KAMPALA – Police have on Monday clarified that adultery in Uganda is no longer a criminal offence but rather civil matter and therefore, criminalising it, is an act of unprofessionalism and abuse of authority.
Police were responding to last week’s adultery incident where the victims were criminalised and responded to by inspector of police, Julius Ogwang of Kira Road Police Station.
CP Enanga Fred, Police Spokesperson in a statement said that the two victims were arrested and interrogated on camera, in a manner that violated their privacy.
“We also want to cation, all married persons whether in estranged, complex or sensitive relationships, to respect the sanctity of marriage and use lawful means, instead of smearing one’s reputation. Adultery, can however, be used as a ground for civil processes like divorce, separation, custody of children and sharing of property. Other areas where the public, in conspiracy with selected officers, criminalise civil matters, are private debts, where thousands are threatened with arrest.”
“We strongly condemn the criminalisation of civil matters in police,” he added.
According to Enanga, the officer who registered the case was arrested and charged with discreditable conduct, which upon conviction, can lead to dismissal from the force.
“Our action, therefore, should act as a warning to other undisciplined officers, who look to gain from proceeds of their selfish interests, at the expense of the UPF mandate. The role of the police in civil conflicts, complaints and disagreements is to protect life and property.”

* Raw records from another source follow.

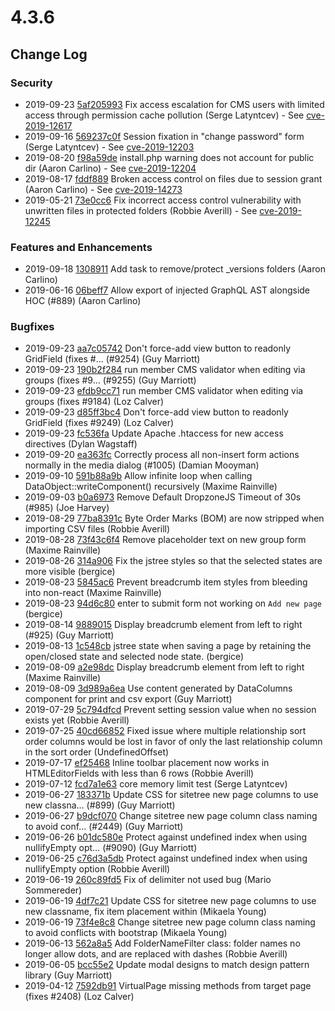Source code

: # 4.3.6


## Change Log

### Security

 * 2019-09-23 [5af205993](https://github.com/silverstripe/silverstripe-framework/commit/5af205993d24b4bafc00dea94efc2c31305bca83) Fix access escalation for CMS users with limited access through permission cache pollution (Serge Latyntcev) - See [cve-2019-12617](https://www.silverstripe.org/download/security-releases/cve-2019-12617)
 * 2019-09-16 [569237c0f](https://github.com/silverstripe/silverstripe-framework/commit/569237c0f4d16ac6f927aeb0ed8c9b8787490080) Session fixation in "change password" form (Serge Latyntcev) - See [cve-2019-12203](https://www.silverstripe.org/download/security-releases/cve-2019-12203)
 * 2019-08-20 [f98a59de](https://github.com/silverstripe/silverstripe-cms/commit/f98a59deb58d3c9c739f5b32de16472f6ef4a69c) install.php warning does not account for public dir (Aaron Carlino) - See [cve-2019-12204](https://www.silverstripe.org/download/security-releases/cve-2019-12204)
 * 2019-08-17 [fddf889](https://github.com/silverstripe/silverstripe-assets/commit/fddf889917c4e58d32a3e6f476bddaf3fa595e41) Broken access control on files due to session grant (Aaron Carlino) - See [cve-2019-14273](https://www.silverstripe.org/download/security-releases/cve-2019-14273)
 * 2019-05-21 [73e0cc6](https://github.com/silverstripe/silverstripe-assets/commit/73e0cc69dc499c24aa706af9eddd8a2db2ac93e0) Fix incorrect access control vulnerability with unwritten files in protected folders (Robbie Averill) - See [cve-2019-12245](https://www.silverstripe.org/download/security-releases/cve-2019-12245)

### Features and Enhancements

 * 2019-09-18 [1308911](https://github.com/silverstripe/silverstripe-assets/commit/13089110e7b3feea2196198fd3beda21244ceb20) Add task to remove/protect _versions folders (Aaron Carlino)
 * 2019-06-16 [06beff7](https://github.com/silverstripe/silverstripe-admin/commit/06beff71a45bca0f42c88ea931f142d8bc10d008) Allow export of injected GraphQL AST alongside HOC (#889) (Aaron Carlino)

### Bugfixes

 * 2019-09-23 [aa7c05742](https://github.com/silverstripe/silverstripe-framework/commit/aa7c05742242f8e2ec77f97b52839e0365ec7e1a) Don't force-add view button to readonly GridField (fixes #… (#9254) (Guy Marriott)
 * 2019-09-23 [190b2f284](https://github.com/silverstripe/silverstripe-framework/commit/190b2f28429cd870c791f689def055061665ee58) run member CMS validator when editing via groups (fixes #9… (#9255) (Guy Marriott)
 * 2019-09-23 [efdb9cc71](https://github.com/silverstripe/silverstripe-framework/commit/efdb9cc718517c09800a47bb53374bff787b54fa) run member CMS validator when editing via groups (fixes #9184) (Loz Calver)
 * 2019-09-23 [d85ff3bc4](https://github.com/silverstripe/silverstripe-framework/commit/d85ff3bc4463d47edd6b662b34569162e3861a88) Don't force-add view button to readonly GridField (fixes #9249) (Loz Calver)
 * 2019-09-23 [fc536fa](https://github.com/silverstripe/silverstripe-assets/commit/fc536faf2413683549d6b8e77400dc85e37b3a30) Update Apache .htaccess for new access directives (Dylan Wagstaff)
 * 2019-09-20 [ea363fc](https://github.com/silverstripe/silverstripe-asset-admin/commit/ea363fcabd9af8d7607bac9b431171b6b94583f1) Correctly process all non-insert form actions normally in the media dialog (#1005) (Damian Mooyman)
 * 2019-09-10 [591b88a9b](https://github.com/silverstripe/silverstripe-framework/commit/591b88a9bc05b40a7ce3604283b9b7cb684f88cc) Allow infinite loop when calling DataObject::writeComponent() recursively (Maxime Rainville)
 * 2019-09-03 [b0a6973](https://github.com/silverstripe/silverstripe-asset-admin/commit/b0a6973052e73652a9092e7ed9d5dd5d89e5dd42) Remove Default DropzoneJS Timeout of 30s (#985) (Joe Harvey)
 * 2019-08-29 [77ba8391c](https://github.com/silverstripe/silverstripe-framework/commit/77ba8391c40278930873301d50ee3c1168da4cef) Byte Order Marks (BOM) are now stripped when importing CSV files (Robbie Averill)
 * 2019-08-28 [73f43c6f4](https://github.com/silverstripe/silverstripe-framework/commit/73f43c6f428dc92ee2c9a5f932c63ed8a04c8230) Remove placeholder text on new group form (Maxime Rainville)
 * 2019-08-26 [314a906](https://github.com/silverstripe/silverstripe-admin/commit/314a9068e5a3a1a71dfc99021d6acec9b0ab5b77) Fix the jstree styles so that the selected states are more visible (bergice)
 * 2019-08-23 [5845ac6](https://github.com/silverstripe/silverstripe-admin/commit/5845ac685851f8841af8d96ef6313a2cff153ba4) Prevent breadcrumb item styles from bleeding into non-react (Maxime Rainville)
 * 2019-08-23 [94d6c80](https://github.com/silverstripe/silverstripe-admin/commit/94d6c80780430acb4e9d8786a5080a800f777792) enter to submit form not working on `Add new page` (bergice)
 * 2019-08-14 [9889015](https://github.com/silverstripe/silverstripe-admin/commit/9889015eccd05c099e3d8b3d3ce52f179b5b9933) Display breadcrumb element from left to right (#925) (Guy Marriott)
 * 2019-08-13 [1c548cb](https://github.com/silverstripe/silverstripe-admin/commit/1c548cb599563997687cd1062ff2a0985c43197e) jstree state when saving a page by retaining the open/closed state and selected node state. (bergice)
 * 2019-08-09 [a2e98dc](https://github.com/silverstripe/silverstripe-admin/commit/a2e98dcf71353951055cb0f2da286a0455a66ebe) Display breadcrumb element from left to right (Maxime Rainville)
 * 2019-08-09 [3d989a6ea](https://github.com/silverstripe/silverstripe-framework/commit/3d989a6eae979f2671889376179dfdc7085658ac) Use content generated by DataColumns component for print and csv export (Guy Marriott)
 * 2019-07-29 [5c794dfcd](https://github.com/silverstripe/silverstripe-framework/commit/5c794dfcdd42b319325c867f4a807429ad93a553) Prevent setting session value when no session exists yet (Robbie Averill)
 * 2019-07-25 [40cd66852](https://github.com/silverstripe/silverstripe-framework/commit/40cd66852e8d3a5d56c56b9d279cb89a98e3c16d) Fixed issue where multiple relationship sort order columns would be lost in favor of only the last relationship column in the sort order (UndefinedOffset)
 * 2019-07-17 [ef25468](https://github.com/silverstripe/silverstripe-admin/commit/ef2546889ff35c2a6cf74aa956d818cae72898e0) Inline toolbar placement now works in HTMLEditorFields with less than 6 rows (Robbie Averill)
 * 2019-07-12 [fcd7a1e63](https://github.com/silverstripe/silverstripe-framework/commit/fcd7a1e63e7013a9f36100a05bf723ed68382d8a) core memory limit test (Serge Latyntcev)
 * 2019-06-27 [183371b](https://github.com/silverstripe/silverstripe-admin/commit/183371b28a9a1496f2a39284eb0d7d667d4b49bb) Update CSS for sitetree new page columns to use new classna… (#899) (Guy Marriott)
 * 2019-06-27 [b9dcf070](https://github.com/silverstripe/silverstripe-cms/commit/b9dcf070406644f14ab9ae0eb9c22d0f3d1d10cd) Change sitetree new page column class naming to avoid conf… (#2449) (Guy Marriott)
 * 2019-06-26 [b01dc580e](https://github.com/silverstripe/silverstripe-framework/commit/b01dc580e1f9b62c7b8a3a62157ad10930a80342) Protect against undefined index when using nullifyEmpty opt… (#9090) (Guy Marriott)
 * 2019-06-25 [c76d3a5db](https://github.com/silverstripe/silverstripe-framework/commit/c76d3a5db10f9a56a31684354fcd89c1a88de8d4) Protect against undefined index when using nullifyEmpty option (Robbie Averill)
 * 2019-06-19 [260c89fd5](https://github.com/silverstripe/silverstripe-framework/commit/260c89fd54e1c1ed68e5597ccc4592473a53e983) Fix of delimiter not used bug (Mario Sommereder)
 * 2019-06-19 [4df7c21](https://github.com/silverstripe/silverstripe-admin/commit/4df7c21f3fa0ee96cc62876abe9be20720bbc0dc) Update CSS for sitetree new page columns to use new classname, fix item placement within (Mikaela Young)
 * 2019-06-19 [73f4e8c8](https://github.com/silverstripe/silverstripe-cms/commit/73f4e8c8605ea28a2283a1ef96723188c0266706) Change sitetree new page column class naming to avoid conflicts with bootstrap (Mikaela Young)
 * 2019-06-13 [562a8a5](https://github.com/silverstripe/silverstripe-assets/commit/562a8a523b9a50a5a7d4e40c4b4c799a66869ec8) Add FolderNameFilter class: folder names no longer allow dots, and are replaced with dashes (Robbie Averill)
 * 2019-06-05 [bcc55e2](https://github.com/silverstripe/silverstripe-admin/commit/bcc55e212384cdc36728224730dbf6db320acb10) Update modal designs to match design pattern library (Guy Marriott)
 * 2019-04-12 [7592db91](https://github.com/silverstripe/silverstripe-cms/commit/7592db918f269db2fd5c33d9c1259df86f15e12b) VirtualPage missing methods from target page (fixes #2408) (Loz Calver)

Police, however, said that there are other circumstances, where victimised married persons, can report their matters to the police. These include complaints of elopement, where one elopes with a married person and stays with them, trafficking in persons, where a person uses their power or positions of superiority and takes advantage of the victim’s vulnerability or disability, and under domestic violence, where the victim is tortured physically or emotionally, by the sexual behaviour of a married partner.